The course of hepatitis B virus (HBV) infection after kidney transplantation is aggressive, with a high mortality rate from liver disease mainly in patients who were serum hepatitis B e antigen (HBeAg) or HBV DNA-positive before transplantation. Lamivudine has been shown to be a potent inhibitor of HBV replication. The aim of the study was to examine the efficacy and safety of lamivudine therapy in patients with chronic renal failure and chronic HBV infection.

METHODS:

The study population consisted of six potential candidates for kidney or combined kidney and liver transplantation aged 25–49 yr (four patients had already undergone a kidney transplantation and developed chronic rejection). All were serum HBeAg and/or HBV DNA-positive and had been maintained on hemodialysis for 3 months to 3 yr. The duration of HBV infection was 7 months to 14 yr. Serum alanine aminotransferase (ALT) levels ranged from 72 to 610 U/L (median, 158 U/L). Liver histological evaluation showed mild to moderate chronic hepatitis (n = 4) or liver cirrhosis (n = 2). None of the patients was infected with hepatitis C or D viruses. In four patients, treatment consisted of 10 mg of oral lamivudine per day. In the other two patients, a virological and biochemical response could be achieved only when the dose was increased to 40 mg/day.

RESULTS:

Lamivudine treatment was associated with 1) normalization of serum ALT levels and rapid disappearance of serum HBV DNA (by hybridization) (five patients, one of whom died from sepsis); 2) seroconversion: disappearance of HBeAg (three patients) and HBsAg (two patients); 3) minor side effects: abdominal pain and nausea (one patient); 4) clinically asymptomatic lamivudine resistance 8 months after treatment (one patient); and 5) successful combined kidney and liver transplantation with no evidence of recurrent HBV infection at 6–8 months postoperatively (two patients with cirrhosis).

CONCLUSIONS:

Lamivudine therapy is effective as an HBV replication inhibitor in patients with chronic renal failure and HBV infection.
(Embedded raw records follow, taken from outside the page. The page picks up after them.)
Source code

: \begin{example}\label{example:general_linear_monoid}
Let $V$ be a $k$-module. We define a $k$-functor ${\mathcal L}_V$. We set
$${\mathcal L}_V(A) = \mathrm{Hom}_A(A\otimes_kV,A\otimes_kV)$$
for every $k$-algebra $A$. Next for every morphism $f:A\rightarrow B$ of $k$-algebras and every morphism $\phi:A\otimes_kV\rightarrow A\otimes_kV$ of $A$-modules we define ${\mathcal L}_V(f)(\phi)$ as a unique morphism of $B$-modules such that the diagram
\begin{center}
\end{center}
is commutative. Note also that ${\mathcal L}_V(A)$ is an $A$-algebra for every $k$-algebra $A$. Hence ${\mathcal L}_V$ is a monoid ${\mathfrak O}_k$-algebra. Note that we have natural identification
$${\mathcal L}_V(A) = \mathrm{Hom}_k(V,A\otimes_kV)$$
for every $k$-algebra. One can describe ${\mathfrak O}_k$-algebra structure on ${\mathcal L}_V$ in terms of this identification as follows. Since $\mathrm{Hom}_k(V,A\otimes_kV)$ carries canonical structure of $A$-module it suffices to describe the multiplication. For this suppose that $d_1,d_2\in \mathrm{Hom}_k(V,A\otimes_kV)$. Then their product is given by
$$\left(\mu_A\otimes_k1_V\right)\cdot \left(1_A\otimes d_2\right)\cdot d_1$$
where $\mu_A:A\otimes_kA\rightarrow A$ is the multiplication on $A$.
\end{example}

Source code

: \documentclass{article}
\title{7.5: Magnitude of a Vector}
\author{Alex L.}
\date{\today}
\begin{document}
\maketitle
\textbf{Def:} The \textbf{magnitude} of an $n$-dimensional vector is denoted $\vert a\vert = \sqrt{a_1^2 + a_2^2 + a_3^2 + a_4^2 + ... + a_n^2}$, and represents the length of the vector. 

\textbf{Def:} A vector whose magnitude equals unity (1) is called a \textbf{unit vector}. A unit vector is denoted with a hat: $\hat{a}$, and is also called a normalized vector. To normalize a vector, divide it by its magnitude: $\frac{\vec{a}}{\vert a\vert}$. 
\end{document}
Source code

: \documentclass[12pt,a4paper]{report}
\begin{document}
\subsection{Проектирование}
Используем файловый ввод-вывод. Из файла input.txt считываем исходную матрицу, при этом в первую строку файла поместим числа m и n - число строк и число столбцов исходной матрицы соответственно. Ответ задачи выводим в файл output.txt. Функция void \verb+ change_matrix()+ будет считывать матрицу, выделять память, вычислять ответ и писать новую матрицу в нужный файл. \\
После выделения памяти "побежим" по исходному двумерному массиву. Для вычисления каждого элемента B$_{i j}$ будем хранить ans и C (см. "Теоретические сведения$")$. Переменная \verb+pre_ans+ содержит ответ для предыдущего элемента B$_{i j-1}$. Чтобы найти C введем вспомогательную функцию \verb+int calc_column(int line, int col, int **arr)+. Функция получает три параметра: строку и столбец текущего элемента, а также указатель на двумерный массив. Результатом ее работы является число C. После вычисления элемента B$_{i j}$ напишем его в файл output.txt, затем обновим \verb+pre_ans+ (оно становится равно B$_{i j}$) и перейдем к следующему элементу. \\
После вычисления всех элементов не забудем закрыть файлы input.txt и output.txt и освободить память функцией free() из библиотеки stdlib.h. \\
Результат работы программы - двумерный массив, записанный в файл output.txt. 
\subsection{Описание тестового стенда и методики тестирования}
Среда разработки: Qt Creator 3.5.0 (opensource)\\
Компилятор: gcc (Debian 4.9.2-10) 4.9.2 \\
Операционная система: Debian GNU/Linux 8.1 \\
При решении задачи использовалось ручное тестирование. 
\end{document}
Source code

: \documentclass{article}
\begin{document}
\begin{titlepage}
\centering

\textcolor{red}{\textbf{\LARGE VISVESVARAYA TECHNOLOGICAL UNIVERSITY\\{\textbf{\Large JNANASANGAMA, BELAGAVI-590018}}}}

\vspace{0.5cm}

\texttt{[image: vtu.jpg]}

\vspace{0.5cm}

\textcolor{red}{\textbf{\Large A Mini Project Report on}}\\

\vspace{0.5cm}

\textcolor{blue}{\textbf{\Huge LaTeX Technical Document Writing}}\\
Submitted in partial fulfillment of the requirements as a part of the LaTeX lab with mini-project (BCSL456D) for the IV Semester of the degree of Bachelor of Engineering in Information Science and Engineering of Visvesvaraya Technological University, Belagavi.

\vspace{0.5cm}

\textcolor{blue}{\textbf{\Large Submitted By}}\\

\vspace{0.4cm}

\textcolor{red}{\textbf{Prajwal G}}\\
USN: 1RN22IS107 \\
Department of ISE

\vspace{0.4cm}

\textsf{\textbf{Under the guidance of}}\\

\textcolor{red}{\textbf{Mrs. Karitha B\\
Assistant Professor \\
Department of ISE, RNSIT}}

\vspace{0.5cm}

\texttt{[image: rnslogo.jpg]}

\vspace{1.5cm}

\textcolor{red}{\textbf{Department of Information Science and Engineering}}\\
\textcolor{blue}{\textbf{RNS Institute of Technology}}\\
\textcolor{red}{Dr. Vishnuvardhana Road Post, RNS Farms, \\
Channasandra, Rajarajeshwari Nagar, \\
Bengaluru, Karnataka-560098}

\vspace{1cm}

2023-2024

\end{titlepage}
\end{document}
Prospective studies of lamivudine pharmacokinetics and dosing in renal failure are needed to be able to treat patients appropriately. Although our study is small and further follow-up is needed, our data suggest that lamivudine therapy may enable selected patients with chronic hepatitis B to undergo kidney or combined kidney and liver transplantation in patients with established cirrhosis.